WHAT TO DO:
In the records below, find each line with the word "because" and copy it.

DATA SECTION:
*** Block opens ***

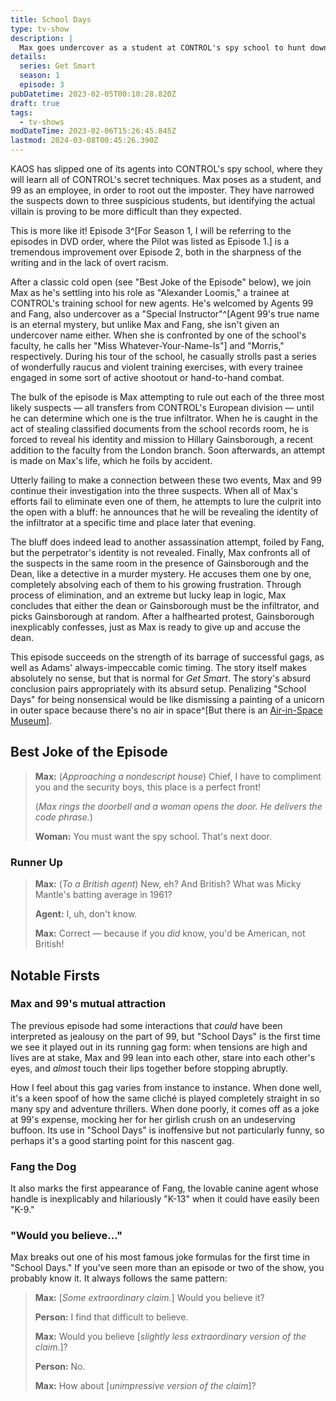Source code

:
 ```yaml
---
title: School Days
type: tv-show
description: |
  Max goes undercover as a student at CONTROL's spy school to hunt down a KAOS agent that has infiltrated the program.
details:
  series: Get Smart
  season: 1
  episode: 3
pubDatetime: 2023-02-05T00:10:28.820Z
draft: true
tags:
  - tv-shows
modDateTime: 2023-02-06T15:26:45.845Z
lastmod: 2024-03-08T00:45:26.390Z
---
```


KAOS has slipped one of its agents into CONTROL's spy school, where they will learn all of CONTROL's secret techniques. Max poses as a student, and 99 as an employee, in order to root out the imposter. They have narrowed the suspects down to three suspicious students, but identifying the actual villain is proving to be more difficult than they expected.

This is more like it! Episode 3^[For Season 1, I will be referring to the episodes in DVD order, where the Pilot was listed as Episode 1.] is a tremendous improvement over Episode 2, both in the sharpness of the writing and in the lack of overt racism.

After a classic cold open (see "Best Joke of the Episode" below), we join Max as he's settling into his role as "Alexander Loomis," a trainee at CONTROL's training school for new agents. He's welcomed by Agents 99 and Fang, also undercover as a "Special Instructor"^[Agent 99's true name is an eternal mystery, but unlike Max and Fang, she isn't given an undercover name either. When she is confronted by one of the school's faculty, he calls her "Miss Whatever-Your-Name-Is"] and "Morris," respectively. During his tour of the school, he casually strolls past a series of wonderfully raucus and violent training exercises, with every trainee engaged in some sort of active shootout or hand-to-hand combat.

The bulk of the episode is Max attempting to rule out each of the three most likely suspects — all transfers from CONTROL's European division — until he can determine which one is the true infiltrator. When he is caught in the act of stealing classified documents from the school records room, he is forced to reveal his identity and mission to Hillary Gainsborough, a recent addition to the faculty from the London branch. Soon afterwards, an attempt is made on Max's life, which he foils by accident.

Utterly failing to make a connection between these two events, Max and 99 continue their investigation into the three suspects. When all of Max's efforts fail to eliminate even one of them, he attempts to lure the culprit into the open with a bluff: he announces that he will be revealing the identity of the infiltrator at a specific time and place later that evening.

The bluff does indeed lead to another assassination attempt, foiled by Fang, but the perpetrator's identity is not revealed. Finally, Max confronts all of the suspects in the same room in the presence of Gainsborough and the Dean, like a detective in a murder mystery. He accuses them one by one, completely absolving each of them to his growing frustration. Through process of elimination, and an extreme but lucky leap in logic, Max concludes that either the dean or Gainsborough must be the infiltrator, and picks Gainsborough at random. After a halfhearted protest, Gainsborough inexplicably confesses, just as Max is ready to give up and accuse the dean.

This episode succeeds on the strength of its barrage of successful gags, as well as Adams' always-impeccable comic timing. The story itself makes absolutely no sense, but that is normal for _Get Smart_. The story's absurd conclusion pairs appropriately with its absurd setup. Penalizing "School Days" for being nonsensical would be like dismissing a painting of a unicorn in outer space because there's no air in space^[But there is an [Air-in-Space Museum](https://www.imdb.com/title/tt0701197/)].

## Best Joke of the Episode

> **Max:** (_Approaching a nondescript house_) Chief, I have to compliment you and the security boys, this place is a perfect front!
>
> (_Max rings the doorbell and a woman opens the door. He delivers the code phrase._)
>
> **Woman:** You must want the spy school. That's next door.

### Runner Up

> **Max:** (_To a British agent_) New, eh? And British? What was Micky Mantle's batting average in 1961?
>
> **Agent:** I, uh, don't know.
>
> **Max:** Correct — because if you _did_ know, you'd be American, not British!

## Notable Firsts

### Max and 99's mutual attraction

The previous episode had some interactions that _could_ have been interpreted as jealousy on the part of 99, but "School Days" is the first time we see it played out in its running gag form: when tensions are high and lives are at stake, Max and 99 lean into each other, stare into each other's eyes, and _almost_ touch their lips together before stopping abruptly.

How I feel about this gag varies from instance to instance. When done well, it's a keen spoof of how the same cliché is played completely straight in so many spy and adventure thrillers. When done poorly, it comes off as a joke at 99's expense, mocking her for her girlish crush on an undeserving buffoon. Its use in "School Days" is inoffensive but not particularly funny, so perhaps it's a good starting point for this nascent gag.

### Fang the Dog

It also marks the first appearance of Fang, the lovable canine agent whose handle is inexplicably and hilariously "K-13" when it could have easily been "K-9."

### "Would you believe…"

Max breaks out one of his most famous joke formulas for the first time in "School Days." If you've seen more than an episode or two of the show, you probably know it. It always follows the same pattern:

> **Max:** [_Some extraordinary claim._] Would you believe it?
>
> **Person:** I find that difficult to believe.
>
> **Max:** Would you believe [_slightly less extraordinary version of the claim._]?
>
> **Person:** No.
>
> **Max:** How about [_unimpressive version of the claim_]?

*** Block closes ***
*** Block opens ***

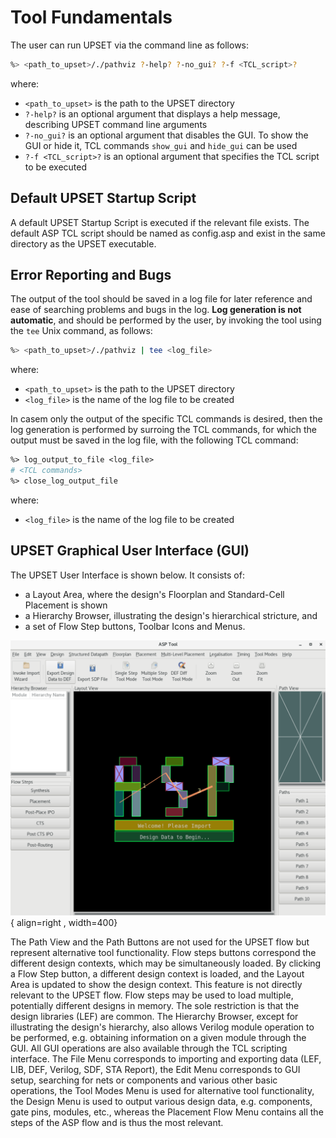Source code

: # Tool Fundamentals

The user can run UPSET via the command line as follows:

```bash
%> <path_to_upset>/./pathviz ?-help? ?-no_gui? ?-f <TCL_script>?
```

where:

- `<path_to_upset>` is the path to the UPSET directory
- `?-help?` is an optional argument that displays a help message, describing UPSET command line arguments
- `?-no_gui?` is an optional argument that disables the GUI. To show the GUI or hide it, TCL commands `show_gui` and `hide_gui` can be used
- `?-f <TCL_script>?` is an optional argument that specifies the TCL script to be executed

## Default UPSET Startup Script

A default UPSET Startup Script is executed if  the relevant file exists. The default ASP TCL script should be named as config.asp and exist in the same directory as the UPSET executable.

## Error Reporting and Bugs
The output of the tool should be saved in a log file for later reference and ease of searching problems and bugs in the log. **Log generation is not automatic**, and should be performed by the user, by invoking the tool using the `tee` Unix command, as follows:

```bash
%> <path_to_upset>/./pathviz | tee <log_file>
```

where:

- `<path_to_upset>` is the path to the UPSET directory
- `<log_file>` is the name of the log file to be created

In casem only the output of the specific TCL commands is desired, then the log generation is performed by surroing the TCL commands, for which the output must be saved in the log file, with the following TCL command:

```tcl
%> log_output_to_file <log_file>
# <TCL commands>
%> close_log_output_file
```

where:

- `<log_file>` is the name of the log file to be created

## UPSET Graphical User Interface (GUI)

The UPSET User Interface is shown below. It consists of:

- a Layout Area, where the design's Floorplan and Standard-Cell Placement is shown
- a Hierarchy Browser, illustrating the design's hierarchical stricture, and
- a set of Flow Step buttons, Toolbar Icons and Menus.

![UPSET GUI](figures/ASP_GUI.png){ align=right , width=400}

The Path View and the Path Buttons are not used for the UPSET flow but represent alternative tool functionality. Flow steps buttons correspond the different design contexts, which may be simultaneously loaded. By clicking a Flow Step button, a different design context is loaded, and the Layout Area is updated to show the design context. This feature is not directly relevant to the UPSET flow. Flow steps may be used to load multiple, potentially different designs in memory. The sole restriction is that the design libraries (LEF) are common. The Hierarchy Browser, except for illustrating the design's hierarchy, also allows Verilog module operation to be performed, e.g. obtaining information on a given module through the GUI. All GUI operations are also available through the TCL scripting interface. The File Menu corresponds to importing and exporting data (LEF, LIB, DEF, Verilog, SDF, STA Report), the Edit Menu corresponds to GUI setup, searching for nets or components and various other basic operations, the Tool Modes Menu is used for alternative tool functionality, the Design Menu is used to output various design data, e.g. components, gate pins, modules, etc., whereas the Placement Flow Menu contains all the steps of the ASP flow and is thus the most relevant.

*** Block closes ***

RESPONSE TO THE EXERCISE:
This episode succeeds on the strength of its barrage of successful gags, as well as Adams' always-impeccable comic timing. The story itself makes absolutely no sense, but that is normal for _Get Smart_. The story's absurd conclusion pairs appropriately with its absurd setup. Penalizing "School Days" for being nonsensical would be like dismissing a painting of a unicorn in outer space because there's no air in space^[But there is an [Air-in-Space Museum](https://www.imdb.com/title/tt0701197/)].
> **Max:** Correct — because if you _did_ know, you'd be American, not British!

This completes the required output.